Hard to make plans -- but the spin I put on it is that it's never a boring routine LOL!
So I'm around to play for a while this evening, and I'll be in and out. Hope this gives you some ideas on how to approach your own character definition. Again, this is out of context so you don't know what came before or what he's facing, but I offer it as a glimpse.
What I try to do -- and really, what every author ends up doing by default -- is put some of myself into my characters and BECOME them, so I think what they think and feel what they feel, then project that even as I try to make them NOT so much me, but their own individual Selves.
I'm curious -- what kind of stories get your attention? I mean, do you like adventures, murder mysteries, science fiction, classic fantasy, or some mixture of all genres? I could recommend some really good books to read to get a feel for how THOSE authors put things together -- character definition, substance, style, the way they weave their words . . .
Actually, that's the best teacher there is -- reading the works of people like Dean Koontz, James Lee Burke, Ray Bradbury, Isaac Asimov, Arthur C. Clarke, Stephen King . . . especially Koontz and Burke because their powers of description are just AWESOME! They paint with words like none other except one, an obscure fellow named A.A. Attanasio, who wrote a FANTASTIC novel called "The Last Legends Of Earth" that just blew my mind -- not only for its theme, but for the sheer artistry of the writing.

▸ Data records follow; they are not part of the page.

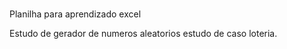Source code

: # 

Planilha para aprendizado excel

Estudo de gerador de numeros aleatorios estudo de caso loteria.
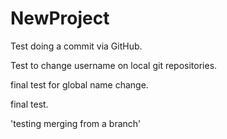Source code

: # NewProject

Test doing a commit via GitHub.

Test to change username on local git repositories.

final test for global name change.

final test.

'testing merging from a branch'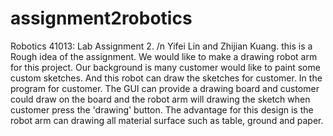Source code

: # assignment2robotics 

Robotics 41013: Lab Assignment 2. /n
Yifei Lin and Zhijian Kuang.
this is a Rough idea of the assignment.
We would like to make a drawing robot arm for this project. 
Our background is many customer would like to paint some custom sketches. 
And this robot can draw the sketches for customer. In the program for customer. 
The GUI can provide a drawing board and customer could draw on the board and the robot arm will drawing the sketch when customer press the 'drawing' button. 
The advantage for this design is the robot arm can drawing all material surface such as table, ground and paper. 
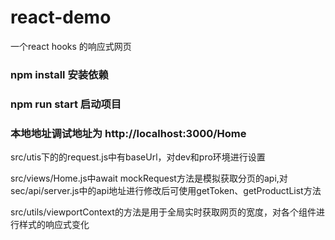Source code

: # react-demo
一个react hooks 的响应式网页

### npm install 安装依赖

### npm run start 启动项目

### 本地地址调试地址为 http://localhost:3000/Home

 src/utis下的的request.js中有baseUrl，对dev和pro环境进行设置

 src/views/Home.js中await mockRequest方法是模拟获取分页的api,对sec/api/server.js中的api地址进行修改后可使用getToken、getProductList方法

src/utils/viewportContext的方法是用于全局实时获取网页的宽度，对各个组件进行样式的响应式变化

And there are countless others I'm sure, whom other people could name, and you probably can think of any number of your own favorites. Study their techniques -- the way they weave plot lines together, the way they introduce and develop characters, the way they describe things, etc. To me this is the most entertaining -- thus the most effective -- means of learning how the pros do it.
Okay, I'm getting long-winded, as I tend to do . . . so I'll shut up for now :-) Catch you later . . .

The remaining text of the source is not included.